*** The data Section Begins ***

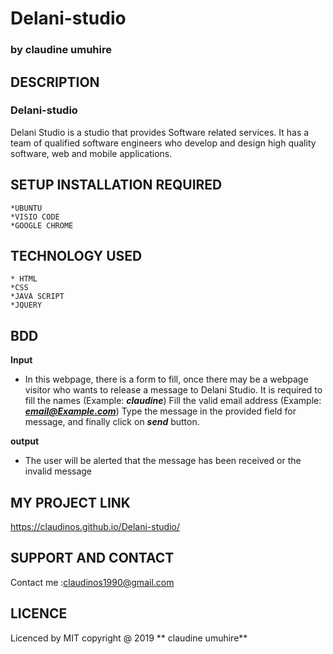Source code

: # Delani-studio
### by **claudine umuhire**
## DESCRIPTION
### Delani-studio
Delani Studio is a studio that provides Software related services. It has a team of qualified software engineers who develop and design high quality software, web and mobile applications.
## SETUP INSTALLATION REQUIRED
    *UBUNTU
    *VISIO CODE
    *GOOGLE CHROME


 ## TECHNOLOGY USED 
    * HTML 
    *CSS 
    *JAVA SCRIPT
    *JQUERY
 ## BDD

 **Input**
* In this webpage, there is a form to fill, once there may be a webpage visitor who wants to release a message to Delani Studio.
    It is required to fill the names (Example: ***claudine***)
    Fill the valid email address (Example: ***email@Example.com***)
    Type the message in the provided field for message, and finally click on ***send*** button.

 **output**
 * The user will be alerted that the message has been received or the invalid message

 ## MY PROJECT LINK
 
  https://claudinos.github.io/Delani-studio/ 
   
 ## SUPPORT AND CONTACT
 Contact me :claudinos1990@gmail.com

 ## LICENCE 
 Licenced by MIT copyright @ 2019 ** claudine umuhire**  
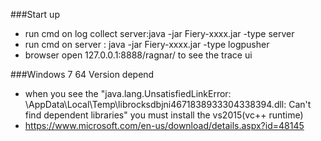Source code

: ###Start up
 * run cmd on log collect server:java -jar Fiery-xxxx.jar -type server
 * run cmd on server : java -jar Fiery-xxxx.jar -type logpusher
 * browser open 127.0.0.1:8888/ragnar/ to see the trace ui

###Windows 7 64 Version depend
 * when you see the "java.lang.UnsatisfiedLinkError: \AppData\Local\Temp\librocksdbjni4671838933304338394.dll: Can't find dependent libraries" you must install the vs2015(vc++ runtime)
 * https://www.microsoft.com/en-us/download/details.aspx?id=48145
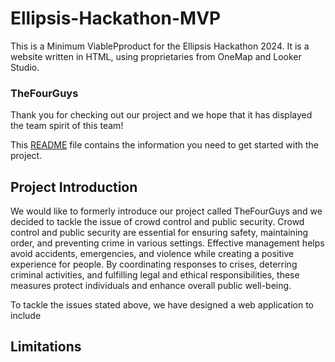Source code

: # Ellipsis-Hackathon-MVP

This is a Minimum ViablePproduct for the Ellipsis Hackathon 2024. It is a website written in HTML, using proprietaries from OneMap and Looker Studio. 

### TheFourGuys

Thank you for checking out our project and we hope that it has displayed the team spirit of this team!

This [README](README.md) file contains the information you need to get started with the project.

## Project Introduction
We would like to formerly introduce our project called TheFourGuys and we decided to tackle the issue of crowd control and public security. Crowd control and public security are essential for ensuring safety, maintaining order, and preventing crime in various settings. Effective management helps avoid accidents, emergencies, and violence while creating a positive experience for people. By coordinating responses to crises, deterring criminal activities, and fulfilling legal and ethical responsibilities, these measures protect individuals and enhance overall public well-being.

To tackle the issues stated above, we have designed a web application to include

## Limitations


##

*** The data Section Ends ***

Your assignment:
Copy each line above that contains the word "server".

Response to the task:
 * run cmd on log collect server:java -jar Fiery-xxxx.jar -type server
 * run cmd on server : java -jar Fiery-xxxx.jar -type logpusher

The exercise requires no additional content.